How to build the Linear Regression algorithm using LearningAPI?
The below solution demonstrates how to implement a Linear Regression algorithm for a model to predict House price using LearningAPI. To understand the implementation, you should initially understand the linear Regression concept.
Simple linear regression is a statistical method that allows us to summarize and study relationships between two continuous and quantitative variables.
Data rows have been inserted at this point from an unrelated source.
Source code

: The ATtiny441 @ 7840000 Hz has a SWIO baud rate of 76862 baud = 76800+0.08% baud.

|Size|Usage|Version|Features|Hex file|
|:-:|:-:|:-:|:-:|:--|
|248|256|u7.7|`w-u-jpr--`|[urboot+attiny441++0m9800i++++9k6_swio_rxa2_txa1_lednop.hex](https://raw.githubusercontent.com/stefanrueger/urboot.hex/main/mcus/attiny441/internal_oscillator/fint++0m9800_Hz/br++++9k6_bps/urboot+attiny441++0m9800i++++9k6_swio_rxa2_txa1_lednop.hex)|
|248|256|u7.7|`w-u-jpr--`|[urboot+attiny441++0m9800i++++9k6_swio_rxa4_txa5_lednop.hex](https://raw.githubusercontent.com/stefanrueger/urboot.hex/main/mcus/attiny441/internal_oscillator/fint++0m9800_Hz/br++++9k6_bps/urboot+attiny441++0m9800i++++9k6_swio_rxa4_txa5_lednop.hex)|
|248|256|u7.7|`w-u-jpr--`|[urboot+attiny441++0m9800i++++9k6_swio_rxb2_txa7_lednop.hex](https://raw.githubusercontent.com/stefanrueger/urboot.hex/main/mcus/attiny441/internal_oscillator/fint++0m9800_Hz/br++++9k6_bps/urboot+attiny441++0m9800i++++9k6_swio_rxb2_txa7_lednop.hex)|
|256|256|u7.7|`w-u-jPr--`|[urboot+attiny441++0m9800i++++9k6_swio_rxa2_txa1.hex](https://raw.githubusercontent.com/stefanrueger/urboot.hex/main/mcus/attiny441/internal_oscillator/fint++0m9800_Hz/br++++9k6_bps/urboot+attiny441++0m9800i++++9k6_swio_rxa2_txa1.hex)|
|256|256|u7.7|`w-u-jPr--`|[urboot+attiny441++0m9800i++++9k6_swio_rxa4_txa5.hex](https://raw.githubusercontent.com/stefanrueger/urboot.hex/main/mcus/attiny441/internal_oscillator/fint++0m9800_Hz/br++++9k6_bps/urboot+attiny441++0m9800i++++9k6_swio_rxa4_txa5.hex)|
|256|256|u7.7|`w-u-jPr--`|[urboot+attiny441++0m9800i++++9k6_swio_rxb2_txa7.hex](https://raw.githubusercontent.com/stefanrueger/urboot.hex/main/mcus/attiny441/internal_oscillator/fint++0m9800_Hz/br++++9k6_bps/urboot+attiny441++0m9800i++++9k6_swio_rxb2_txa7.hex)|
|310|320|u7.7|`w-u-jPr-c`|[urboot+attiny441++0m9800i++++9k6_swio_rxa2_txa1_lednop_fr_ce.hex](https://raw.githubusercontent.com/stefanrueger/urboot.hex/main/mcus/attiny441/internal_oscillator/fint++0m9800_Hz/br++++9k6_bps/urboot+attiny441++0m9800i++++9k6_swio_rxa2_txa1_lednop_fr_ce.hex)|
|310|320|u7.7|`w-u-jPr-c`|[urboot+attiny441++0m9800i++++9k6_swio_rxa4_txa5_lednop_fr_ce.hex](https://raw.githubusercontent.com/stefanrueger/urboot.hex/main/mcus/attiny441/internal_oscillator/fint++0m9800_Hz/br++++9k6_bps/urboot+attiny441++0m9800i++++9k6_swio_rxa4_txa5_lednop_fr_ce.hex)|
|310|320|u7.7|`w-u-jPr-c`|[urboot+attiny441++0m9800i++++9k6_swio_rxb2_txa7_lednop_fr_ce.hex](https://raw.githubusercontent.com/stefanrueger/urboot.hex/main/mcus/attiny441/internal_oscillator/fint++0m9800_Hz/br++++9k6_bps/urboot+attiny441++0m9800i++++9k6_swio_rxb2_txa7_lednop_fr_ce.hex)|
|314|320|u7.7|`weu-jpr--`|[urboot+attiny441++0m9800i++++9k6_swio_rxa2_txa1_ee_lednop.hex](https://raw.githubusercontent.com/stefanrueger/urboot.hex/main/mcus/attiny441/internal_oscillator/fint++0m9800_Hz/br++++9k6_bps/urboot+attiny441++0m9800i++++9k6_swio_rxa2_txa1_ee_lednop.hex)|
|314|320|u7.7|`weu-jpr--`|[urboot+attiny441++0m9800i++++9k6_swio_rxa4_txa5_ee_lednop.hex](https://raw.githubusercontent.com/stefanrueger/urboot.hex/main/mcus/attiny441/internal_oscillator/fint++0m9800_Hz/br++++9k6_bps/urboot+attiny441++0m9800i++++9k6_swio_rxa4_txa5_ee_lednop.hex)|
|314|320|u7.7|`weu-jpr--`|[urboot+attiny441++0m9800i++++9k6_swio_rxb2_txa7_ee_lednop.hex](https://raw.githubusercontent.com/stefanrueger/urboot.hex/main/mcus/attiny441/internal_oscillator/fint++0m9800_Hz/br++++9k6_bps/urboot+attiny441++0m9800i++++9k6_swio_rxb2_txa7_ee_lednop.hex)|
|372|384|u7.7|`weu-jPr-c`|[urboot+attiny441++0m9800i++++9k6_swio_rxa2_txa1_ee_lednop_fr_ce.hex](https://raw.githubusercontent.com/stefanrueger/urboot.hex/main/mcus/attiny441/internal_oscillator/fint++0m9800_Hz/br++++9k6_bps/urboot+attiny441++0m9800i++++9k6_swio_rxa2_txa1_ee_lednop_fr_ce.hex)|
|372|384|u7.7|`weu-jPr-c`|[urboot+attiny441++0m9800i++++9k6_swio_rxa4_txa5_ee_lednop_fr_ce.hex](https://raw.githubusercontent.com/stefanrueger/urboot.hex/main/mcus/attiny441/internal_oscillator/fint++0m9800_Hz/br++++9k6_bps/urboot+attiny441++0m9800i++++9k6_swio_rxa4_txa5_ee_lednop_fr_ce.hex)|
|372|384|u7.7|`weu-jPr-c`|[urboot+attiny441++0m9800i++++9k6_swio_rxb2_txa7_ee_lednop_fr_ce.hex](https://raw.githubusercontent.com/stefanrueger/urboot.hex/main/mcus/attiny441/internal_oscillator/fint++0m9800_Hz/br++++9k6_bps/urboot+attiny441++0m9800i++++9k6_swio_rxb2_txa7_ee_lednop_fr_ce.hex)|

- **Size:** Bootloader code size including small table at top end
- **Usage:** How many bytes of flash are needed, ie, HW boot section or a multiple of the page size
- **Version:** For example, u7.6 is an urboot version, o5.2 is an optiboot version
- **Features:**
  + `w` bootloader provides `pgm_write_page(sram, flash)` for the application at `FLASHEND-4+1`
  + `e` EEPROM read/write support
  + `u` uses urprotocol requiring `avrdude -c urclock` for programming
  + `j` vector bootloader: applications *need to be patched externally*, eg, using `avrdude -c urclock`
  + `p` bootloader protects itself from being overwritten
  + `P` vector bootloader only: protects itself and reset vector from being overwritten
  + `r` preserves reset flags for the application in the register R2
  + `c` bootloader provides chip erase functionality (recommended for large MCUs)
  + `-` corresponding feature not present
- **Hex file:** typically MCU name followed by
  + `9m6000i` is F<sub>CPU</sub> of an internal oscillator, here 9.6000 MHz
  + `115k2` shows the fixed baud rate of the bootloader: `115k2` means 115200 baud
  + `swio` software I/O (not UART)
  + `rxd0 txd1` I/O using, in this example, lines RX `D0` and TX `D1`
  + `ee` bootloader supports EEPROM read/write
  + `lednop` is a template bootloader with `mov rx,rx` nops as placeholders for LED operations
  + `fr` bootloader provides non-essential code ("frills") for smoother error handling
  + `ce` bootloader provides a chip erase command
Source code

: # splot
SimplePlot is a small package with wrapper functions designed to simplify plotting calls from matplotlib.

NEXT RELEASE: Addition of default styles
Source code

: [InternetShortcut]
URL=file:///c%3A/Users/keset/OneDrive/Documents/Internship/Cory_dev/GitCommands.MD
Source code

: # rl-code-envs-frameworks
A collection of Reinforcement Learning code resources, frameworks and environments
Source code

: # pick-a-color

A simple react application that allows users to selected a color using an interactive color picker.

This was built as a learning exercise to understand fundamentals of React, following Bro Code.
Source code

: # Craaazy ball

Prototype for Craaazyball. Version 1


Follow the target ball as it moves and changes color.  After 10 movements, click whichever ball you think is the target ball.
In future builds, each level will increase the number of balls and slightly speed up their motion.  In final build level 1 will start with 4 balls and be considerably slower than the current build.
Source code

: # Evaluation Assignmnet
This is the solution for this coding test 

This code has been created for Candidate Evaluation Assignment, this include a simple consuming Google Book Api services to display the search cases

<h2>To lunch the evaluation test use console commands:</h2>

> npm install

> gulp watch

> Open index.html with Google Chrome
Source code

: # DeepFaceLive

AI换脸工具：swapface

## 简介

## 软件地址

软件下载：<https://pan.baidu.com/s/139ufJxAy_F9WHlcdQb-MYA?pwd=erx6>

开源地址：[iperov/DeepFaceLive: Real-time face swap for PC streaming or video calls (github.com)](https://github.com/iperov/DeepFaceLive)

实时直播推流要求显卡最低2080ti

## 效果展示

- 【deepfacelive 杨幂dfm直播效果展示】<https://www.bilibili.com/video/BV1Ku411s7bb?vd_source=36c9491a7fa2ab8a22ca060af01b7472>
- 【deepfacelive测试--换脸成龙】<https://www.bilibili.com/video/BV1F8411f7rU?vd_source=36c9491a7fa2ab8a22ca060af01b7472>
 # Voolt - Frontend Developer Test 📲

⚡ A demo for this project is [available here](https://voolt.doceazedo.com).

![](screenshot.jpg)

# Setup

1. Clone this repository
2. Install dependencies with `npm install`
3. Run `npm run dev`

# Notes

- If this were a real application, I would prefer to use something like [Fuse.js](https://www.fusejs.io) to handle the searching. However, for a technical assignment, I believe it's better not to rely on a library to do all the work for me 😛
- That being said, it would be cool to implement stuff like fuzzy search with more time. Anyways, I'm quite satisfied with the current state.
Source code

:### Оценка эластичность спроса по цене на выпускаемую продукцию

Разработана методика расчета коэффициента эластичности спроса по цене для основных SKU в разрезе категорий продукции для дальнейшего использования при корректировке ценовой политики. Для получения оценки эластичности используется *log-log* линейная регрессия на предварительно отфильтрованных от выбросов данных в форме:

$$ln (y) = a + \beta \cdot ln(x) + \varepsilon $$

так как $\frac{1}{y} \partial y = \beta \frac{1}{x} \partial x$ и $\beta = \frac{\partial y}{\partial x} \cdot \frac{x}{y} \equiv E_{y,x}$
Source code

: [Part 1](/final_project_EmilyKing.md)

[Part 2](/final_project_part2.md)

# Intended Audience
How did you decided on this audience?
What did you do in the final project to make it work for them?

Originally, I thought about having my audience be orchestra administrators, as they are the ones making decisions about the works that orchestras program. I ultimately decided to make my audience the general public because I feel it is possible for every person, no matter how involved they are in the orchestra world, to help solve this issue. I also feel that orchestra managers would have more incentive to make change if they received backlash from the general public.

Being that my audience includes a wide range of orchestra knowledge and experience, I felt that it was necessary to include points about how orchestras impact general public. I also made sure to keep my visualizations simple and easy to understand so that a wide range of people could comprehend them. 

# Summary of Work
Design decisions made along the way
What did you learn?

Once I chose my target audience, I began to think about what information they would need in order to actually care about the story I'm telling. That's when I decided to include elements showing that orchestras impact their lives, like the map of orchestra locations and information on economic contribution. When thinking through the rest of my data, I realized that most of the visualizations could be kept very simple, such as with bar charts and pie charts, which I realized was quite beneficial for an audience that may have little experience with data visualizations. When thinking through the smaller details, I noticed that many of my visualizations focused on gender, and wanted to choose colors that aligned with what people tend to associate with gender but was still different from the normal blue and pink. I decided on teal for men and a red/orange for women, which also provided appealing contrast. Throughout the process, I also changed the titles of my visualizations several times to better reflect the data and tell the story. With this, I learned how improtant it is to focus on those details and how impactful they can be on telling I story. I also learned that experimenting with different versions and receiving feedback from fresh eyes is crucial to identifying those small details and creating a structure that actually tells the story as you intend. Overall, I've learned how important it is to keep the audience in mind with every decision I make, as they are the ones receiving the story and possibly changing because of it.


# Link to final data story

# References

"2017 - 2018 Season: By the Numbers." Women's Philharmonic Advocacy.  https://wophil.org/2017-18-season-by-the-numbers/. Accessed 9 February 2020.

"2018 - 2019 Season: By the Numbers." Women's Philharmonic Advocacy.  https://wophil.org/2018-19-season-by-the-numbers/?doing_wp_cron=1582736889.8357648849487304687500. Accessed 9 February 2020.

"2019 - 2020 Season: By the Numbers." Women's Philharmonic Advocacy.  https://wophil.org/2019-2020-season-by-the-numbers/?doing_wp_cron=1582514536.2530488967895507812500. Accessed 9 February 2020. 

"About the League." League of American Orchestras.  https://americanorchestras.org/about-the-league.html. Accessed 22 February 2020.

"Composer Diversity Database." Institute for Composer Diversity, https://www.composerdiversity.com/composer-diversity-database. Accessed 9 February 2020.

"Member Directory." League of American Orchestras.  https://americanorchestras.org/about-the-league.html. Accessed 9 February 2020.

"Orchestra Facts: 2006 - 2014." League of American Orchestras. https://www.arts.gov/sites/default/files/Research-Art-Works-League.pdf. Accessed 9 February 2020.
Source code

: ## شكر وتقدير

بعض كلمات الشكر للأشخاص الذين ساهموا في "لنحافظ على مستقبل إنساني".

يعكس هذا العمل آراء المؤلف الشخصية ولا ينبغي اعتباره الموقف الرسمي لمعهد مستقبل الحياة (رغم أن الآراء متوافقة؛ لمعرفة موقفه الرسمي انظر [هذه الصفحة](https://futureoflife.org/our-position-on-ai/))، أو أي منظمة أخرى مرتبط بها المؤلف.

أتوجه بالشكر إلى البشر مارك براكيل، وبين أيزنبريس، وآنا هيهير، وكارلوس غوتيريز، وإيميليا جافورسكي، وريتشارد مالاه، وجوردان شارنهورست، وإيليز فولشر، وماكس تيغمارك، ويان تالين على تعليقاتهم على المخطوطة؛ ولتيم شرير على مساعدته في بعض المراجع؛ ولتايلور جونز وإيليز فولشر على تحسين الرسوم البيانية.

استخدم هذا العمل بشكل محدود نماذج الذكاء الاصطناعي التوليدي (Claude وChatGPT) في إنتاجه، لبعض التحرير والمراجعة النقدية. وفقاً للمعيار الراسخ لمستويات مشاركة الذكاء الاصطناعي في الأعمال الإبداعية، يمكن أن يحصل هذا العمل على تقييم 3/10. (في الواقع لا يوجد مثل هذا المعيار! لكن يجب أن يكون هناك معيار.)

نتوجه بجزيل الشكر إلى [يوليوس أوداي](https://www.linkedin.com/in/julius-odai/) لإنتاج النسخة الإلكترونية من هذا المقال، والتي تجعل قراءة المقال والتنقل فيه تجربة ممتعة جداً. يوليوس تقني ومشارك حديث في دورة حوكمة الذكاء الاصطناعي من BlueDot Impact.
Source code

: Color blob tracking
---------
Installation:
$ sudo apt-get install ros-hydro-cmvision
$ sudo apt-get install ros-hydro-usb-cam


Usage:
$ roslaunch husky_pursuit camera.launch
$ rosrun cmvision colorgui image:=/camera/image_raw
And in this one variable will be assigned for prediction based on the changes and variations in the other variables.
LearningApi Example Algorithm
Lets take a simple example to build a model to predict the HOUSE PRICE. For this, we have 3 phases of tasks to do.
- Loading data phase
- Training Phase
- Prediction Phase
Loading data phase :
Let’s consider 2 simple features (features are the inputs)
*Size* - Size of the house
*Room* - Number of rooms
and 1 label (the output feature is called label)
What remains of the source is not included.